- Goal of the exercise -
Please take the lines from the one holding "[![NPM version][npm-image]][npm-url]" through the one holding "[![PR Welcome][pr-image]][pr-url]" in the data below and copy them exactly.

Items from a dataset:
++++++
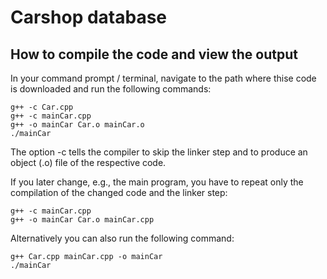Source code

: # Carshop database

## How to compile the code and view the output

In your command prompt / terminal, navigate to the path where thise code is downloaded and run the following commands:

```shell
g++ -c Car.cpp
g++ -c mainCar.cpp
g++ -o mainCar Car.o mainCar.o
./mainCar
```
The option -c tells the compiler to skip the linker step and to produce an object (.o) file of the respective code.

If you later change, e.g., the main program, you have to repeat only the compilation of the changed code and the linker step:
```shell
g++ -c mainCar.cpp
g++ -o mainCar Car.o mainCar.cpp
```

Alternatively you can also run the following command:

```shell
g++ Car.cpp mainCar.cpp -o mainCar
./mainCar
```
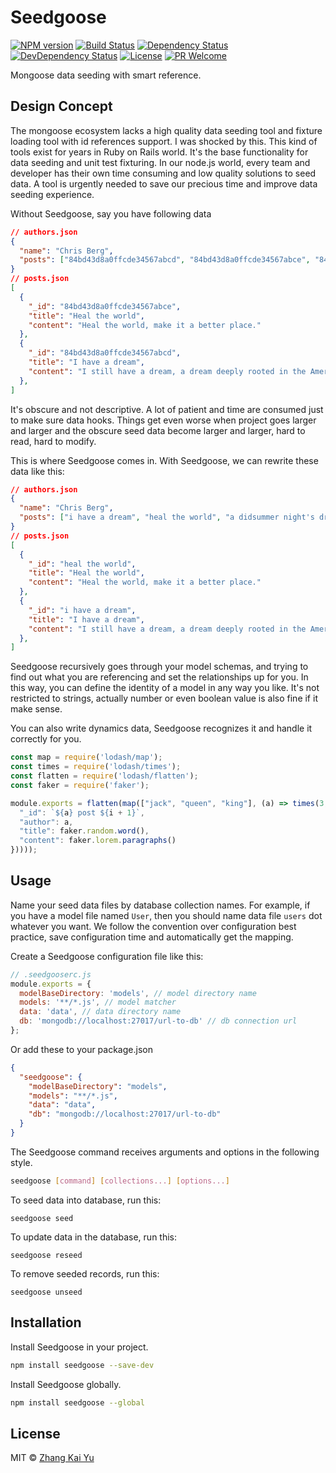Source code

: # Seedgoose
[![NPM version][npm-image]][npm-url]
[![Build Status][travis-image]][travis-url]
[![Dependency Status][daviddm-image]][daviddm-url]
[![DevDependency Status][daviddm-image-dev]][daviddm-url-dev]
[![License][license-image]][license-url]
[![PR Welcome][pr-image]][pr-url]

Mongoose data seeding with smart reference.

## Design Concept

The mongoose ecosystem lacks a high quality data seeding tool and fixture
loading tool with id references support. I was shocked by this. This kind of
tools exist for years in Ruby on Rails world. It's the base functionality for
data seeding and unit test fixturing. In our node.js world, every team and
developer has their own time consuming and low quality solutions to seed data.
A tool is urgently needed to save our precious time and improve data seeding
experience.

Without Seedgoose, say you have following data

``` json
// authors.json
{
  "name": "Chris Berg",
  "posts": ["84bd43d8a0ffcde34567abcd", "84bd43d8a0ffcde34567abce", "84bd43d8a0ffcde34567abcf"]
}
// posts.json
[
  {
    "_id": "84bd43d8a0ffcde34567abce",
    "title": "Heal the world",
    "content": "Heal the world, make it a better place."
  },
  {
    "_id": "84bd43d8a0ffcde34567abcd",
    "title": "I have a dream",
    "content": "I still have a dream, a dream deeply rooted in the American dream."
  },  
]

```

It's obscure and not descriptive. A lot of patient and time are consumed just
to make sure data hooks. Things get even worse when project goes larger and
larger and the obscure seed data become larger and larger, hard to read, hard
to modify.

This is where Seedgoose comes in. With Seedgoose, we can rewrite these data
like this:

``` json
// authors.json
{
  "name": "Chris Berg",
  "posts": ["i have a dream", "heal the world", "a didsummer night's dream"]
}
// posts.json
[
  {
    "_id": "heal the world",
    "title": "Heal the world",
    "content": "Heal the world, make it a better place."
  },
  {
    "_id": "i have a dream",
    "title": "I have a dream",
    "content": "I still have a dream, a dream deeply rooted in the American dream."
  },  
]

```

Seedgoose recursively goes through your model schemas, and trying to find out
what you are referencing and set the relationships up for you. In this way, you
can define the identity of a model in any way you like. It's not restricted to
strings, actually number or even boolean value is also fine if it make sense.

You can also write dynamics data, Seedgoose recognizes it and handle it
correctly for you.

``` javascript
const map = require('lodash/map');
const times = require('lodash/times');
const flatten = require('lodash/flatten');
const faker = require('faker');

module.exports = flatten(map(["jack", "queen", "king"], (a) => times(3, (i) => ({
  "_id": `${a} post ${i + 1}`,
  "author": a,
  "title": faker.random.word(),
  "content": faker.lorem.paragraphs()
}))));
```

## Usage

Name your seed data files by database collection names. For example, if you
have a model file named `User`, then you should name data file `users` dot
whatever you want. We follow the convention over configuration best practice,
save configuration time and automatically get the mapping.

Create a Seedgoose configuration file like this:

``` javascript
// .seedgooserc.js
module.exports = {
  modelBaseDirectory: 'models', // model directory name
  models: '**/*.js', // model matcher
  data: 'data', // data directory name
  db: 'mongodb://localhost:27017/url-to-db' // db connection url
};
```

Or add these to your package.json

``` json
{
  "seedgoose": {
    "modelBaseDirectory": "models",
    "models": "**/*.js",
    "data": "data",
    "db": "mongodb://localhost:27017/url-to-db"
  }
}
```

The Seedgoose command receives arguments and options in the following style.

```bash
seedgoose [command] [collections...] [options...]
```

To seed data into database, run this:

```
seedgoose seed
```

To update data in the database, run this:

```
seedgoose reseed
```

To remove seeded records, run this:

```
seedgoose unseed
```

## Installation

Install Seedgoose in your project.
``` bash
npm install seedgoose --save-dev
```
Install Seedgoose globally.
``` bash
npm install seedgoose --global
```

## License

MIT © [Zhang Kai Yu][license-url]

[npm-image]: https://badge.fury.io/js/seedgoose.svg
[npm-url]: https://npmjs.org/package/seedgoose
[travis-image]: https://travis-ci.org/zhangkaiyulw/seedgoose.svg?branch=master
[travis-url]: https://travis-ci.org/zhangkaiyulw/seedgoose
[daviddm-image]: https://david-dm.org/zhangkaiyulw/seedgoose.svg?theme=shields.io
[daviddm-url]: https://david-dm.org/zhangkaiyulw/seedgoose
[daviddm-image-dev]: https://david-dm.org/zhangkaiyulw/seedgoose/dev-status.svg
[daviddm-url-dev]: https://david-dm.org/zhangkaiyulw/seedgoose?type=dev
[license-image]: https://img.shields.io/github/license/zhangkaiyulw/seedgoose.svg
[license-url]: https://github.com/zhangkaiyulw/seedgoose/blob/master/LICENSE
[pr-image]: https://img.shields.io/badge/PRs-welcome-brightgreen.svg
[pr-url]: https://github.com/zhangkaiyulw/seedgoose/blob/master/CONTRIBUTING.md
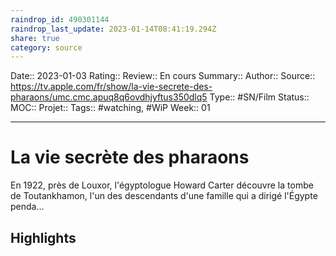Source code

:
 ```yaml
---
raindrop_id: 490301144
raindrop_last_update: 2023-01-14T08:41:19.294Z
share: true
category: source
---
```


Date:: 2023-01-03
Rating::
Review:: En cours
Summary:: 
Author::
Source:: https://tv.apple.com/fr/show/la-vie-secrete-des-pharaons/umc.cmc.apuq8q6ovdhjyftus350dlq5
Type:: #SN/Film 
Status:: 
MOC::
Projet:: 
Tags:: #watching, #WiP
Week:: 01

***
# La vie secrète des pharaons

En 1922, près de Louxor, l'égyptologue Howard Carter découvre la tombe de Toutankhamon, l'un des descendants d'une famille qui a dirigé l'Égypte penda…

## Highlights

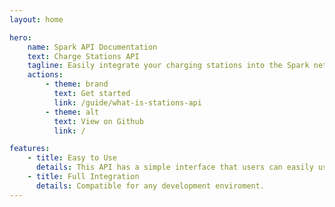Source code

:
 ```yaml
---
layout: home

hero:
    name: Spark API Documentation
    text: Charge Stations API
    tagline: Easily integrate your charging stations into the Spark network.
    actions:
        - theme: brand
          text: Get started
          link: /guide/what-is-stations-api
        - theme: alt
          text: View on Github
          link: /

features:
    - title: Easy to Use
      details: This API has a simple interface that users can easily use.
    - title: Full Integration
      details: Compatible for any development enviroment.
---
```

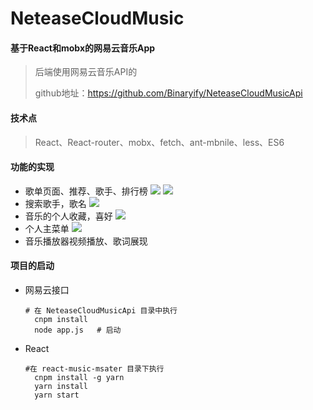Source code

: # NeteaseCloudMusic

#### 基于React和mobx的网易云音乐App

> 后端使用网易云音乐API的
>
> github地址：https://github.com/Binaryify/NeteaseCloudMusicApi

#### 技术点

> React、React-router、mobx、fetch、ant-mbnile、less、ES6

#### 功能的实现

- 歌单页面、推荐、歌手、排行榜
  ![](https://github.com/zxNoral/NeteaseCloudMusic/blob/master/images/Find.jpg)
  ![](https://github.com/zxNoral/NeteaseCloudMusic/blob/master/images/Rank.jpg)
- 搜索歌手，歌名
  ![](https://github.com/zxNoral/NeteaseCloudMusic/blob/master/images/search.jpg)
- 音乐的个人收藏，喜好
  ![](https://github.com/zxNoral/NeteaseCloudMusic/blob/master/images/My.jpg)
- 个人主菜单
  ![](https://github.com/zxNoral/NeteaseCloudMusic/blob/master/images/SilderMenu.jpg)
- 音乐播放器视频播放、歌词展现

#### 项目的启动

+ 网易云接口

  ```shell
  # 在 NeteaseCloudMusicApi 目录中执行
  	cnpm install
  	node app.js   # 启动
  ```

+ React

  ```shell
  #在 react-music-msater 目录下执行
  	cnpm install -g yarn	
  	yarn install
  	yarn start	
  ```

  
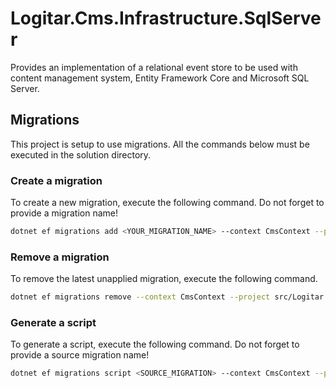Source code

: ﻿# Logitar.Cms.Infrastructure.SqlServer

Provides an implementation of a relational event store to be used with content management system, Entity Framework Core and Microsoft SQL Server.

## Migrations

This project is setup to use migrations. All the commands below must be executed in the solution directory.

### Create a migration

To create a new migration, execute the following command. Do not forget to provide a migration name!

```sh
dotnet ef migrations add <YOUR_MIGRATION_NAME> --context CmsContext --project src/Logitar.Cms.Infrastructure.SqlServer --startup-project src/Logitar.Cms
```

### Remove a migration

To remove the latest unapplied migration, execute the following command.

```sh
dotnet ef migrations remove --context CmsContext --project src/Logitar.Cms.Infrastructure.SqlServer --startup-project src/Logitar.Cms
```

### Generate a script

To generate a script, execute the following command. Do not forget to provide a source migration name!

```sh
dotnet ef migrations script <SOURCE_MIGRATION> --context CmsContext --project src/Logitar.Cms.Infrastructure.SqlServer --startup-project src/Logitar.Cms
```
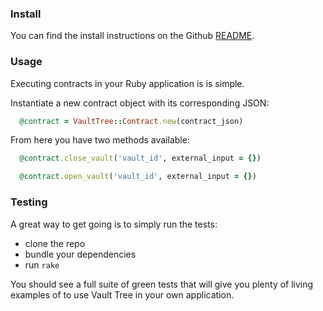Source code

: ### Install

You can find the install instructions on the Github [README].

[README]: https://github.com/VaultTree/vault-tree

### Usage

Executing contracts in your Ruby application is is simple.

Instantiate a new contract object with its corresponding JSON:

```ruby
  @contract = VaultTree::Contract.new(contract_json)
```

From here you have two methods available:

```ruby
  @contract.close_vault('vault_id', external_input = {})
```

```ruby
  @contract.open_vault('vault_id', external_input = {})
```

### Testing

A great way to get going is to simply run the tests:

* clone the repo
* bundle your dependencies
* run `rake`

You should see a full suite of green tests that will give you plenty of living
examples of to use Vault Tree in your own application.

[Documentation]: https://www.relishapp.com/vault-tree/vault-tree/docs

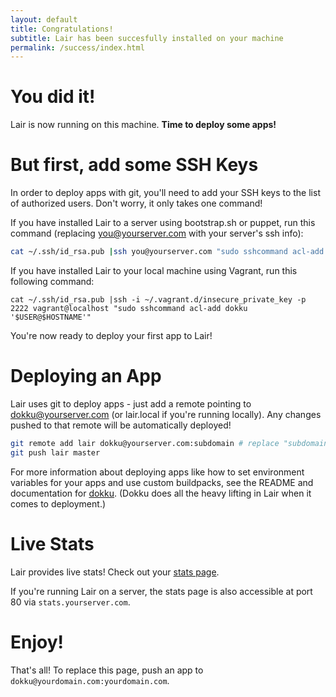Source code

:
 ```yaml
---
layout: default
title: Congratulations!
subtitle: Lair has been succesfully installed on your machine
permalink: /success/index.html
---
```


# You did it!
Lair is now running on this machine. **Time to deploy some apps!**

# But first, add some SSH Keys
In order to deploy apps with git, you'll need to add your SSH keys to the list of authorized users. Don't worry, it only takes one command!

If you have installed Lair to a server using bootstrap.sh or puppet, run this command (replacing you@yourserver.com with your server's ssh info):

```bash
cat ~/.ssh/id_rsa.pub |ssh you@yourserver.com "sudo sshcommand acl-add dokku '$USER@$HOSTNAME'"
```

If you have installed Lair to your local machine using Vagrant, run this following command:

```
cat ~/.ssh/id_rsa.pub |ssh -i ~/.vagrant.d/insecure_private_key -p 2222 vagrant@localhost "sudo sshcommand acl-add dokku '$USER@$HOSTNAME'"
```

You're now ready to deploy your first app to Lair!

# Deploying an App

Lair uses git to deploy apps - just add a remote pointing to dokku@yourserver.com (or lair.local if you're running locally). Any changes pushed to that remote will be automatically deployed!

```bash
git remote add lair dokku@yourserver.com:subdomain # replace "subdomain" with the subdomain that you'd like your app to be available at
git push lair master
```

For more information about deploying apps like how to set environment variables for your apps and use custom buildpacks, see the README and documentation for [dokku](https://github.com/progrium/dokku). (Dokku does all the heavy lifting in Lair when it comes to deployment.)

# Live Stats

Lair provides live stats! Check out your [stats page](:5555). 

If you're running Lair on a server, the stats page is also accessible at port 80 via `stats.yourserver.com`.

# Enjoy!

That's all! To replace this page, push an app to `dokku@yourdomain.com:yourdomain.com`.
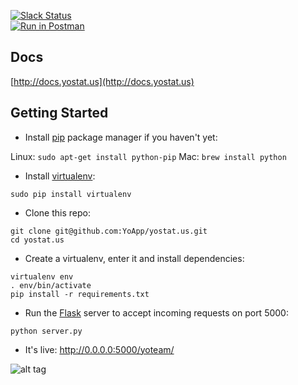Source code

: [![Slack Status](http://slack.justyo.co/badge.svg)](http://slack.justyo.co)  
[![Run in Postman](https://s3.amazonaws.com/postman-static/run-button.png)](https://www.getpostman.com/run-collection/3fa55dafda723fa11b5a)

## Docs

[http://docs.yostat.us](http://docs.yostat.us)

## Getting Started

* Install [pip](http://pip.readthedocs.org/en/latest/installing.html) package manager if you haven't yet:

Linux: ```sudo apt-get install python-pip```
Mac: ```brew install python```

* Install [virtualenv](http://virtualenv.readthedocs.org/en/latest/virtualenv.html#installation):

```sudo pip install virtualenv```

* Clone this repo: 
```
git clone git@github.com:YoApp/yostat.us.git
cd yostat.us
```
* Create a virtualenv, enter it and install dependencies:
```
virtualenv env
. env/bin/activate
pip install -r requirements.txt
```
* Run the [Flask](http://flask.pocoo.org/) server to accept incoming requests on port 5000:
```
python server.py
```
* It's live: http://0.0.0.0:5000/yoteam/


![alt tag](http://cl.ly/371T26230A0d/Screen%20Shot%202016-01-15%20at%201.51.05%20PM.png)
++++++
- Output for this exercise -
[![NPM version][npm-image]][npm-url]
[![Build Status][travis-image]][travis-url]
[![Dependency Status][daviddm-image]][daviddm-url]
[![DevDependency Status][daviddm-image-dev]][daviddm-url-dev]
[![License][license-image]][license-url]
[![PR Welcome][pr-image]][pr-url]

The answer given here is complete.